A los 23 años, el tiempo era un café corto, fuerte y sin azúcar. Me sentaba en la mesa junto a la ventana con el mundo en los auriculares y un cuaderno que apenas tenía espacio para tanto futuro. La vida era una promesa sin aristas, como esos cristales del bar empañados por la lluvia. Mi reflejo, joven y voraz, parecía decirme que todo estaba al alcance de la mano. El amor, el éxito, los viajes. Hasta los días grises tenían su encanto, como si fueran lienzos en blanco listos para ser pintados.
A los 33, el café era doble y acompañado de agua, porque la acidez ya empezaba a quejarse. Seguía buscando la mesa junto a la ventana, pero el cuaderno había sido reemplazado por un celular que nunca paraba de vibrar. El futuro ya no era infinito; los bordes empezaban a definirse, y algunos sueños se disolvían como el azúcar en el fondo de la taza. El reflejo en el vidrio me devolvía una mirada más seria, más cansada quizás, pero también más sabia. Había aprendido que no todo se gana, que a veces hay que soltar y dejar que los días hablen por sí mismos.
A los 45, el café era mitad descafeinado, porque la vida te enseña a negociar hasta con tus vicios. El bar seguía siendo el mismo, pero las luces parecían más amarillas, más nostálgicas. Ahora me sentaba con los anteojos al alcance y una pila de papeles que nunca terminaba de ordenar. El futuro era un lugar más pequeño, pero el presente… ¡ah, el presente! Ese era un rincón donde todavía quedaban sorpresas. El reflejo mostraba un hombre con canas en las sienes y una barba que ya no podía negar los años, pero que había aprendido a reírse de sí mismo.

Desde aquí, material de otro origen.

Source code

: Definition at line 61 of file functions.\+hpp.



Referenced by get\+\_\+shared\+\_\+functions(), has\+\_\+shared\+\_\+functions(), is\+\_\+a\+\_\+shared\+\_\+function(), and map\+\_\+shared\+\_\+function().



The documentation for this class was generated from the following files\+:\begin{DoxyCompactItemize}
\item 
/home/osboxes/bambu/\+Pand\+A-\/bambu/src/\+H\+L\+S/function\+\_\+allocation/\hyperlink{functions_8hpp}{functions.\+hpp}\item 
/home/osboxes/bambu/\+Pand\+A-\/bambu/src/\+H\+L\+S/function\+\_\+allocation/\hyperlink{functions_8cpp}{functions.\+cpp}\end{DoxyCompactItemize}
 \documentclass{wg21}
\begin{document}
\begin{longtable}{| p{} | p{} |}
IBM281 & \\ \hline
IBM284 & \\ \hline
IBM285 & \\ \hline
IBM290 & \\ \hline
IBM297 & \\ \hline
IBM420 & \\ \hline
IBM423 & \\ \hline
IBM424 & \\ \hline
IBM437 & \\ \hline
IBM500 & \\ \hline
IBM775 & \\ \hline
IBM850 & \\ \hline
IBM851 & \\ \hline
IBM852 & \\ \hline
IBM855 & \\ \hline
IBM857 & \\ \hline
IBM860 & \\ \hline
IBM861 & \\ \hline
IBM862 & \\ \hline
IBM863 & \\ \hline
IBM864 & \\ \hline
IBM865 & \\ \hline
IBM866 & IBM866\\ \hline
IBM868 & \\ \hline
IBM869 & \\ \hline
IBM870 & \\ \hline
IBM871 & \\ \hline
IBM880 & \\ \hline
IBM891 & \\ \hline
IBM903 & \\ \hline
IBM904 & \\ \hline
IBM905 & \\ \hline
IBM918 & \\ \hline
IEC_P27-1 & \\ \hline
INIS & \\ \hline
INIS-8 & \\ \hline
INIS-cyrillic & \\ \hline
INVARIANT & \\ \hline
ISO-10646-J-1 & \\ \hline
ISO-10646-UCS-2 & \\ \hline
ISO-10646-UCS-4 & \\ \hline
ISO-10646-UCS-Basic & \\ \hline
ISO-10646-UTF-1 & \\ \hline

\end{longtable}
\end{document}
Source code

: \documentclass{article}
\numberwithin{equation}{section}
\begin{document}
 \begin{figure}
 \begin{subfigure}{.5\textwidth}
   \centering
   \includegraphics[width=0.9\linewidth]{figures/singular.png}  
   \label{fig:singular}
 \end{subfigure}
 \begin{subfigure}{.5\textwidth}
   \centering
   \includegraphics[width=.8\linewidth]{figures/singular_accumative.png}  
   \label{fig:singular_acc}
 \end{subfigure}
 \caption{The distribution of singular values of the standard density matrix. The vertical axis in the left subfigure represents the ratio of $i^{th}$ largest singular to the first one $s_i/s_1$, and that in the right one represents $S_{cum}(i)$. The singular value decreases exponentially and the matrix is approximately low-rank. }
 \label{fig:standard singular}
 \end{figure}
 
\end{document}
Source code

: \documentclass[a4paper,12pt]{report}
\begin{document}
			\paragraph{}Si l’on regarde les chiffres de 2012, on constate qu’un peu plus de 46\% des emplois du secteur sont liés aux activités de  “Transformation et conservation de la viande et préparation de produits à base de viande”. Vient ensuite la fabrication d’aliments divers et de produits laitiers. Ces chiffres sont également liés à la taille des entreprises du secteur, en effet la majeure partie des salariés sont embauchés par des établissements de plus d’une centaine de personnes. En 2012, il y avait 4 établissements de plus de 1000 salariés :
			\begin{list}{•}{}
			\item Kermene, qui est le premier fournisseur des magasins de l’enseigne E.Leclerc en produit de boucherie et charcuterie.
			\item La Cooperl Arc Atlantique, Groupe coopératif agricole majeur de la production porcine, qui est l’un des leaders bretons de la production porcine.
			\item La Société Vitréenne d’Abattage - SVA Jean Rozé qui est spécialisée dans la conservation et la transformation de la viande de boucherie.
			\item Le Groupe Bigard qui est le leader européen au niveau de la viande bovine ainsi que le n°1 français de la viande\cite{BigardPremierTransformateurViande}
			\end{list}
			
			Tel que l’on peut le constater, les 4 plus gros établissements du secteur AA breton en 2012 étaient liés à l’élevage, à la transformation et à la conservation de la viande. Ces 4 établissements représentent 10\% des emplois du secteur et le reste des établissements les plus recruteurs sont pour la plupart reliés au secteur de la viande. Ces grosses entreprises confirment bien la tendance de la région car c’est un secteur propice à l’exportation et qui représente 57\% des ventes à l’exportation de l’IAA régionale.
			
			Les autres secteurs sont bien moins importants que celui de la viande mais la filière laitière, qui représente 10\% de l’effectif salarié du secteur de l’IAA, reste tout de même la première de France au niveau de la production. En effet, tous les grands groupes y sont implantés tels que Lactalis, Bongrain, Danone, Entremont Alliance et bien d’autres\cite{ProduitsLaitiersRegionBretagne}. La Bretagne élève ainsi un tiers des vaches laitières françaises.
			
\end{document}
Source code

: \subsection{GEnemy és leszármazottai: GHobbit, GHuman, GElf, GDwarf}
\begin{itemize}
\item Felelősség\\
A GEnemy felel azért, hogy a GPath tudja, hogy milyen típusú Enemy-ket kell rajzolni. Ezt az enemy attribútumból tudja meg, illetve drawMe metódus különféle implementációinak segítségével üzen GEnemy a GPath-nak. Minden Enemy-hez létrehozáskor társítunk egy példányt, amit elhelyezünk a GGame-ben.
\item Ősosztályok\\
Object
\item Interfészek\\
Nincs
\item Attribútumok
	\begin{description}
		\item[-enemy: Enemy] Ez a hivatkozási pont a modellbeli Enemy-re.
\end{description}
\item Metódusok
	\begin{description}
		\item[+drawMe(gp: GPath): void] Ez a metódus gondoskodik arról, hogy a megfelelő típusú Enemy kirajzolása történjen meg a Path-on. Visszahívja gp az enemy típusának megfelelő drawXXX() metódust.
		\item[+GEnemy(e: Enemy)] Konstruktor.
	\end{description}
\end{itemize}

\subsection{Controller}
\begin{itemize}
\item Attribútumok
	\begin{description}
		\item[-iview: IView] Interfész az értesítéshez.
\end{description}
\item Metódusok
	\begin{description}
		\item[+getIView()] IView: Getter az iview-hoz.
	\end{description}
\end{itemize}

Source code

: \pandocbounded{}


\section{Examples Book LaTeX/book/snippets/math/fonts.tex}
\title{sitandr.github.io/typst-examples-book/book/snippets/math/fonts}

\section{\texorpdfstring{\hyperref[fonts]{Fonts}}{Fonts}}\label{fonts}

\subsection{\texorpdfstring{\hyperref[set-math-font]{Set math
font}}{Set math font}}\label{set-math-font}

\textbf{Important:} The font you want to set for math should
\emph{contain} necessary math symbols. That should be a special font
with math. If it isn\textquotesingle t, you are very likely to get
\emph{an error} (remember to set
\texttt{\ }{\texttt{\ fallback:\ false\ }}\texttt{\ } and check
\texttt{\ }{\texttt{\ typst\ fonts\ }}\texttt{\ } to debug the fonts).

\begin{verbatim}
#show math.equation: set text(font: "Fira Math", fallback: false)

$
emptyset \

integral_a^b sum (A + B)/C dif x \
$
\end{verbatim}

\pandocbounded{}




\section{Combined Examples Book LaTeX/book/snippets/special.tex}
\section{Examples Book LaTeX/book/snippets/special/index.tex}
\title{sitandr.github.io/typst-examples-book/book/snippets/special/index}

Hoy, a los 60, el café es liviano, tibio, y lo disfruto como si cada sorbo fuera un regalo. El bar sigue en pie, aunque los cuadros han cambiado y la madera cruje un poco más. El reflejo me muestra el mismo hombre, pero con otra luz en los ojos. Agradezco la lluvia que empaña los cristales, los días grises que antes despreciaba y los sueños que aún esperan en una esquina del alma.
El tiempo, al final, no es un enemigo, sino un viejo conocido que nos acompaña hasta el último sorbo. Y mientras quede café en la taza, los sueños no tienen edad.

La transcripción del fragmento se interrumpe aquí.